:: DIRECTIONS FOR THIS TASK ::
Find every line with the string "else" in the material below and copy it.

________________

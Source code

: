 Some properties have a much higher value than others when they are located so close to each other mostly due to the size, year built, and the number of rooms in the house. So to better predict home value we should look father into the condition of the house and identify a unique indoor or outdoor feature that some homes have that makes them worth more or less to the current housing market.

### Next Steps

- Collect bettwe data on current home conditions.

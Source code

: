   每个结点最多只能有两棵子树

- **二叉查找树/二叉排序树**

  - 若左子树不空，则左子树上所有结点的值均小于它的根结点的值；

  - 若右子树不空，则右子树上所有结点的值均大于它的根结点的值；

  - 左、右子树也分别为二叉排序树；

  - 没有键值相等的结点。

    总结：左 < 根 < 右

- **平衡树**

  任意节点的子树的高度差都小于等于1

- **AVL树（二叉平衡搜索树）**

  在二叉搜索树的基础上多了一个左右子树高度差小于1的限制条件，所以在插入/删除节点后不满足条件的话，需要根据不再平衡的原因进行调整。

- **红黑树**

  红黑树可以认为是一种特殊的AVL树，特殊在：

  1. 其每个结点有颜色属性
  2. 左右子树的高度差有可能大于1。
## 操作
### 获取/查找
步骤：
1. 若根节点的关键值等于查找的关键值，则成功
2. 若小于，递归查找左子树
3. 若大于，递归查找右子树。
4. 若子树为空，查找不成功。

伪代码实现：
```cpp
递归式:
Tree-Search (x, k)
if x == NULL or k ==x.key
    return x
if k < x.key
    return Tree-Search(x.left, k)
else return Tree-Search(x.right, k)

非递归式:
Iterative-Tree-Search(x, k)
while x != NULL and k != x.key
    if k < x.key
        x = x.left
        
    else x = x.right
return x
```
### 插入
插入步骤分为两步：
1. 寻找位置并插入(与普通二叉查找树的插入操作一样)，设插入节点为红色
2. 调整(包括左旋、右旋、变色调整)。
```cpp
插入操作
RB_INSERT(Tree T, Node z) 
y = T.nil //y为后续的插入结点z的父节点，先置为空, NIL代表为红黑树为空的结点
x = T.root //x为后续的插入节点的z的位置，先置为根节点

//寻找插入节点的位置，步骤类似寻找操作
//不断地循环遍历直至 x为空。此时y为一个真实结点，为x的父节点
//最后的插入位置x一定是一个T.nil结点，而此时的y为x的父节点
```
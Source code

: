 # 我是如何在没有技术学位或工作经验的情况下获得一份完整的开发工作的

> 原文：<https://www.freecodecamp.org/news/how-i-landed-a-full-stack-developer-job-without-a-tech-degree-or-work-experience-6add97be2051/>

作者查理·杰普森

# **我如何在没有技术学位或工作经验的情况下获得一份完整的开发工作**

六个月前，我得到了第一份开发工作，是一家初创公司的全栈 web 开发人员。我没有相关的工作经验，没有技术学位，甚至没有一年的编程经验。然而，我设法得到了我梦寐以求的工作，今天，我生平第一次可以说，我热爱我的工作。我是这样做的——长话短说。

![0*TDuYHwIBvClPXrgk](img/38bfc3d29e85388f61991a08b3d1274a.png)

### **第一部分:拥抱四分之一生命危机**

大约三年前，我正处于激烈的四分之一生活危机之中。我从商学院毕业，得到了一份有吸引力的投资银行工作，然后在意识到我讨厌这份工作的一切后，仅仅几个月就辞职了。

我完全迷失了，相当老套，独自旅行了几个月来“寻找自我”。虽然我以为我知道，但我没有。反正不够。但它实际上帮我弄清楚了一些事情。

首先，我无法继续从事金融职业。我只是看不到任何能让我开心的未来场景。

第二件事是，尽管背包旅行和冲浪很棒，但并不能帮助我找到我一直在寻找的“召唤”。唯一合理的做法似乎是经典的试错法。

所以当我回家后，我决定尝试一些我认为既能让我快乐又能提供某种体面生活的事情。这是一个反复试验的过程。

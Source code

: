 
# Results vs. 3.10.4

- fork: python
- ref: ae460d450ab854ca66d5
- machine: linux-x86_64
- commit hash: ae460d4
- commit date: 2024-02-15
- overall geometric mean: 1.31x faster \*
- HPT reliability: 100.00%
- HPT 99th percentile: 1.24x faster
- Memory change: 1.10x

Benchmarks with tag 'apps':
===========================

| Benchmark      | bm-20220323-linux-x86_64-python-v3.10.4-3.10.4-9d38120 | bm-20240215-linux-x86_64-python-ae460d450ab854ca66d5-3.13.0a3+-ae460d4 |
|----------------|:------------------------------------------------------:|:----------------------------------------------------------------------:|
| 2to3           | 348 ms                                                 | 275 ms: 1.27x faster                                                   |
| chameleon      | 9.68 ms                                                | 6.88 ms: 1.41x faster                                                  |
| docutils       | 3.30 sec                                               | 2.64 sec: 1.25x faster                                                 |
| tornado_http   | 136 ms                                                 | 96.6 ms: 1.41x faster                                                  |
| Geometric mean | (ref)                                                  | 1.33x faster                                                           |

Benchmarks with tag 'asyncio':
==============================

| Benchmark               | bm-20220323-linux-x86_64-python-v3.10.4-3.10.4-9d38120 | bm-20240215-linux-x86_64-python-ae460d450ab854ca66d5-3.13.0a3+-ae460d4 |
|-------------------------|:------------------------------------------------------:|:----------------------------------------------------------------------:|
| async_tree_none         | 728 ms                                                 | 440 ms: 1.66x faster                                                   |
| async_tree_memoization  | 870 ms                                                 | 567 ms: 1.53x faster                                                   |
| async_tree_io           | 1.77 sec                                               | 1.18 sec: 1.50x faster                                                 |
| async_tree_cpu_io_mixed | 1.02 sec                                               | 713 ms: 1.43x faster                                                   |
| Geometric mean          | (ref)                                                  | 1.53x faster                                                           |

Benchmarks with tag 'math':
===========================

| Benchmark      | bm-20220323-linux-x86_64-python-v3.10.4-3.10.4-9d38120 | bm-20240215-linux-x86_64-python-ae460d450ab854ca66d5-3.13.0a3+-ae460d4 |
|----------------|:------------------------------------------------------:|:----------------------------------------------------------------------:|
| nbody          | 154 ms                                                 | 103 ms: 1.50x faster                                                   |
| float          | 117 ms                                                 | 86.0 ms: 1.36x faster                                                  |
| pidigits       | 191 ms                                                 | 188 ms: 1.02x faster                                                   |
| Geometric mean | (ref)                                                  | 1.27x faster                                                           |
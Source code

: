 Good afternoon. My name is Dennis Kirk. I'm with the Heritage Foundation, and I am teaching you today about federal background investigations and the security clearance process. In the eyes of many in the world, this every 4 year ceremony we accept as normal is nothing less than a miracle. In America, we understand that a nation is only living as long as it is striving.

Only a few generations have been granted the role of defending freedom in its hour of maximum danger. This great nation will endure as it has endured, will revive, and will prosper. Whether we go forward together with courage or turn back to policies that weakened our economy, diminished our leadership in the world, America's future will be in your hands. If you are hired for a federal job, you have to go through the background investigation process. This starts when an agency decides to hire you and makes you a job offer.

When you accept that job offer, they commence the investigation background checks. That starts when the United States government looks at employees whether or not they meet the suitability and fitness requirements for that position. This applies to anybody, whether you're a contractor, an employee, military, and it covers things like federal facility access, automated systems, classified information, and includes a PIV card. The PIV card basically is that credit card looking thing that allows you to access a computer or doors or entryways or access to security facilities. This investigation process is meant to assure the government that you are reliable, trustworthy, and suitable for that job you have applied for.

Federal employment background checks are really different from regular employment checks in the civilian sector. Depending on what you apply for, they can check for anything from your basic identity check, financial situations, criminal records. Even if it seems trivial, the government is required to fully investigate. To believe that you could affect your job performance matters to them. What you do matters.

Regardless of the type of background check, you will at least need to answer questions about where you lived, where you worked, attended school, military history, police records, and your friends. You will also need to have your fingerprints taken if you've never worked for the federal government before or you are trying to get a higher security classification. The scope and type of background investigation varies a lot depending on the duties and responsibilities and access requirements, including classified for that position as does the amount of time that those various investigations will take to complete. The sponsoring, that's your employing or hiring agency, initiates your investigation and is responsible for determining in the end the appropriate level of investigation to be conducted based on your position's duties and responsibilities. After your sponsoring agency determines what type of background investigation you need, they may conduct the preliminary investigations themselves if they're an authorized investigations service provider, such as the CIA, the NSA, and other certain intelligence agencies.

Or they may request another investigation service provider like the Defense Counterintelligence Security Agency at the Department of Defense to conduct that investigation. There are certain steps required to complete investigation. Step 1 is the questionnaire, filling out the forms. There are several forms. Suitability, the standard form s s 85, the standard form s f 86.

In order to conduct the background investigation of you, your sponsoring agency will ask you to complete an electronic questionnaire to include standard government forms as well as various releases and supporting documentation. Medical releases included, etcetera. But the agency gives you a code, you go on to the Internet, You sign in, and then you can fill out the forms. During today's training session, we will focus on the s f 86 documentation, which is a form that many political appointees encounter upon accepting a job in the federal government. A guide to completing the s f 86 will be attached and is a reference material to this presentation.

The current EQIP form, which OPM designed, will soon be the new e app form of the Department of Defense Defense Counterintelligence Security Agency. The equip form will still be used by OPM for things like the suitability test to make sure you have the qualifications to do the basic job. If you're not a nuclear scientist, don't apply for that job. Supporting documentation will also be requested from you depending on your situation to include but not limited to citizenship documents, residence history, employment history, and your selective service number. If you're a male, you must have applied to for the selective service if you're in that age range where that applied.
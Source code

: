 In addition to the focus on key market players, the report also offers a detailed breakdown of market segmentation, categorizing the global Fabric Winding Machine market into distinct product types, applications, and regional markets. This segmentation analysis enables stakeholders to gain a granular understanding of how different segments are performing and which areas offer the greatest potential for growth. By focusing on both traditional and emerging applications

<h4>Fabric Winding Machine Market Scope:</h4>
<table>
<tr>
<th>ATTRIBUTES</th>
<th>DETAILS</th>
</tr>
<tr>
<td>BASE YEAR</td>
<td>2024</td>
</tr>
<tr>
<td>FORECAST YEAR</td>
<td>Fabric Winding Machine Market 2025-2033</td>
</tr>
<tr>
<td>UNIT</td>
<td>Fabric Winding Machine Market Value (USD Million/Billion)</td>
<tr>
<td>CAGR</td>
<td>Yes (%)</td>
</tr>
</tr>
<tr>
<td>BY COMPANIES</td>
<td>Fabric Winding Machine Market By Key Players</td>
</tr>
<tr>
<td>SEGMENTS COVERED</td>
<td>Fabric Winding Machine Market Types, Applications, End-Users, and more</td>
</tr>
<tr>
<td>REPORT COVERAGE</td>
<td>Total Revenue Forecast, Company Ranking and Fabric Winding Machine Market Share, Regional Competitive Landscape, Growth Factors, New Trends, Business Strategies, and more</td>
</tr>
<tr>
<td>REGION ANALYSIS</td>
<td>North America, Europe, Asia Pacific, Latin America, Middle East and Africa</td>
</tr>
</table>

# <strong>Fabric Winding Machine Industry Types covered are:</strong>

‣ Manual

________________

:: EXERCISE RESPONSE ::
else return Tree-Search(x.right, k)
    else x = x.right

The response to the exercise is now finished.